# Exercise details
Please restate the data that follows, leaving every word in place.

Collected data:
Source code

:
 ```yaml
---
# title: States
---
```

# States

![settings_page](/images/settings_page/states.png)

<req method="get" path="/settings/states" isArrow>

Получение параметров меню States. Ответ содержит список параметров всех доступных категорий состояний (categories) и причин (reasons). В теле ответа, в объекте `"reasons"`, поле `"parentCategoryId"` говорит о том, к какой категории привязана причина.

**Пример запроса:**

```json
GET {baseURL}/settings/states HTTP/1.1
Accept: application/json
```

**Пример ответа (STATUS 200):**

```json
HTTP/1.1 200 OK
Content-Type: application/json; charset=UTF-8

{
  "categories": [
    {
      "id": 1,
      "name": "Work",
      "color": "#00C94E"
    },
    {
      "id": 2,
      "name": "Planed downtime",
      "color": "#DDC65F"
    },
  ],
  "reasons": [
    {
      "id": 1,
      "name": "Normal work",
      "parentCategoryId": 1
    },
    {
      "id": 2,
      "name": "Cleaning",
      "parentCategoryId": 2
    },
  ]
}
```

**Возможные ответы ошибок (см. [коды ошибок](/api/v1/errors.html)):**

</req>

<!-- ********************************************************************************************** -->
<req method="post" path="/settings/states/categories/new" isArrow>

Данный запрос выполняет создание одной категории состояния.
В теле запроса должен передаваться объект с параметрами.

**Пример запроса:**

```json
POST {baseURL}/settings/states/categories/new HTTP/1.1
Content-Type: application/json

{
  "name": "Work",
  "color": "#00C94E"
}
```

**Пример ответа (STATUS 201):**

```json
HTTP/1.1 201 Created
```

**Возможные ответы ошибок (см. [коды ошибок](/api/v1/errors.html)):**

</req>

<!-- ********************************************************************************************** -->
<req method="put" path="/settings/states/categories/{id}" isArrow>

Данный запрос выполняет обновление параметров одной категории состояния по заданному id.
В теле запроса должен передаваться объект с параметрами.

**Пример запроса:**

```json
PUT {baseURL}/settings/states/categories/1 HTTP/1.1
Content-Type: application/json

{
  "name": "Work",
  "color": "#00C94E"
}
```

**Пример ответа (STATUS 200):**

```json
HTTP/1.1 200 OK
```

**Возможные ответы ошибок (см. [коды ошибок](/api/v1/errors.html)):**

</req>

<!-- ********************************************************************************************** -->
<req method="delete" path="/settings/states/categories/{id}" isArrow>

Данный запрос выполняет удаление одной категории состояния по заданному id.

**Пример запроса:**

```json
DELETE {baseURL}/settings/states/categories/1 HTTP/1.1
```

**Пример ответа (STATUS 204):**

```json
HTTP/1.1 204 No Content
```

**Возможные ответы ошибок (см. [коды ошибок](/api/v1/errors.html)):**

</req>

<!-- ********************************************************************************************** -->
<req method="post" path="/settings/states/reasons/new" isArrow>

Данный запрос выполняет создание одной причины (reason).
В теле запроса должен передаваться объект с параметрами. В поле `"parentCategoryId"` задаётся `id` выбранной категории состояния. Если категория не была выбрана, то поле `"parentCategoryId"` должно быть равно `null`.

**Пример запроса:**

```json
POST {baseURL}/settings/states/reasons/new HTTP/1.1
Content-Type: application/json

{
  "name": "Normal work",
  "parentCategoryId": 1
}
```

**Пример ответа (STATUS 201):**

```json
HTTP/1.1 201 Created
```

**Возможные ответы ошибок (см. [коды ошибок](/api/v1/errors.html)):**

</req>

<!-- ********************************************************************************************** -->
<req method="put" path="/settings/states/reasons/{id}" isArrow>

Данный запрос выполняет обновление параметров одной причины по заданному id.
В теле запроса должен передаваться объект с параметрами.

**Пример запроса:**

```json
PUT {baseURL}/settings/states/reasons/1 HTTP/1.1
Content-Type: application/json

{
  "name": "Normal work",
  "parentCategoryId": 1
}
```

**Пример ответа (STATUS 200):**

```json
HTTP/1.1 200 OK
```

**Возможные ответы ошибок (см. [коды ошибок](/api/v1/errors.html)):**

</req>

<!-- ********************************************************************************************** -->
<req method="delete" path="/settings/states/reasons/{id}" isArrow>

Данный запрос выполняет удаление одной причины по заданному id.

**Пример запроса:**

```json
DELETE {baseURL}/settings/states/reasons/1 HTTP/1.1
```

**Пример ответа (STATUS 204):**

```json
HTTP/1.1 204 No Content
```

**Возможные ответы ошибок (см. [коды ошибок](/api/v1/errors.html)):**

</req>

# Result
Source code

:
 ```yaml
---
# title: States
---
```

# States

![settings_page](/images/settings_page/states.png)

<req method="get" path="/settings/states" isArrow>

Получение параметров меню States. Ответ содержит список параметров всех доступных категорий состояний (categories) и причин (reasons). В теле ответа, в объекте `"reasons"`, поле `"parentCategoryId"` говорит о том, к какой категории привязана причина.

**Пример запроса:**

```json
GET {baseURL}/settings/states HTTP/1.1
Accept: application/json
```

**Пример ответа (STATUS 200):**

```json
HTTP/1.1 200 OK
Content-Type: application/json; charset=UTF-8

{
  "categories": [
    {
      "id": 1,
      "name": "Work",
      "color": "#00C94E"
    },
    {
      "id": 2,
      "name": "Planed downtime",
      "color": "#DDC65F"
    },
  ],
  "reasons": [
    {
      "id": 1,
      "name": "Normal work",
      "parentCategoryId": 1
    },
    {
      "id": 2,
      "name": "Cleaning",
      "parentCategoryId": 2
    },
  ]
}
```

**Возможные ответы ошибок (см. [коды ошибок](/api/v1/errors.html)):**

</req>

<!-- ********************************************************************************************** -->
<req method="post" path="/settings/states/categories/new" isArrow>

Данный запрос выполняет создание одной категории состояния.
В теле запроса должен передаваться объект с параметрами.

**Пример запроса:**

```json
POST {baseURL}/settings/states/categories/new HTTP/1.1
Content-Type: application/json

{
  "name": "Work",
  "color": "#00C94E"
}
```

**Пример ответа (STATUS 201):**

```json
HTTP/1.1 201 Created
```

**Возможные ответы ошибок (см. [коды ошибок](/api/v1/errors.html)):**

</req>

<!-- ********************************************************************************************** -->
<req method="put" path="/settings/states/categories/{id}" isArrow>

Данный запрос выполняет обновление параметров одной категории состояния по заданному id.
В теле запроса должен передаваться объект с параметрами.

**Пример запроса:**

```json
PUT {baseURL}/settings/states/categories/1 HTTP/1.1
Content-Type: application/json

{
  "name": "Work",
  "color": "#00C94E"
}
```

**Пример ответа (STATUS 200):**

```json
HTTP/1.1 200 OK
```

**Возможные ответы ошибок (см. [коды ошибок](/api/v1/errors.html)):**

</req>

<!-- ********************************************************************************************** -->
<req method="delete" path="/settings/states/categories/{id}" isArrow>

Данный запрос выполняет удаление одной категории состояния по заданному id.

**Пример запроса:**

```json
DELETE {baseURL}/settings/states/categories/1 HTTP/1.1
```

**Пример ответа (STATUS 204):**

```json
HTTP/1.1 204 No Content
```

**Возможные ответы ошибок (см. [коды ошибок](/api/v1/errors.html)):**

</req>

<!-- ********************************************************************************************** -->
<req method="post" path="/settings/states/reasons/new" isArrow>

Данный запрос выполняет создание одной причины (reason).
В теле запроса должен передаваться объект с параметрами. В поле `"parentCategoryId"` задаётся `id` выбранной категории состояния. Если категория не была выбрана, то поле `"parentCategoryId"` должно быть равно `null`.

**Пример запроса:**

```json
POST {baseURL}/settings/states/reasons/new HTTP/1.1
Content-Type: application/json

{
  "name": "Normal work",
  "parentCategoryId": 1
}
```

**Пример ответа (STATUS 201):**

```json
HTTP/1.1 201 Created
```

**Возможные ответы ошибок (см. [коды ошибок](/api/v1/errors.html)):**

</req>

<!-- ********************************************************************************************** -->
<req method="put" path="/settings/states/reasons/{id}" isArrow>

Данный запрос выполняет обновление параметров одной причины по заданному id.
В теле запроса должен передаваться объект с параметрами.

**Пример запроса:**

```json
PUT {baseURL}/settings/states/reasons/1 HTTP/1.1
Content-Type: application/json

{
  "name": "Normal work",
  "parentCategoryId": 1
}
```

**Пример ответа (STATUS 200):**

```json
HTTP/1.1 200 OK
```

**Возможные ответы ошибок (см. [коды ошибок](/api/v1/errors.html)):**

</req>

<!-- ********************************************************************************************** -->
<req method="delete" path="/settings/states/reasons/{id}" isArrow>

Данный запрос выполняет удаление одной причины по заданному id.

**Пример запроса:**

```json
DELETE {baseURL}/settings/states/reasons/1 HTTP/1.1
```

**Пример ответа (STATUS 204):**

```json
HTTP/1.1 204 No Content
```

**Возможные ответы ошибок (см. [коды ошибок](/api/v1/errors.html)):**

</req>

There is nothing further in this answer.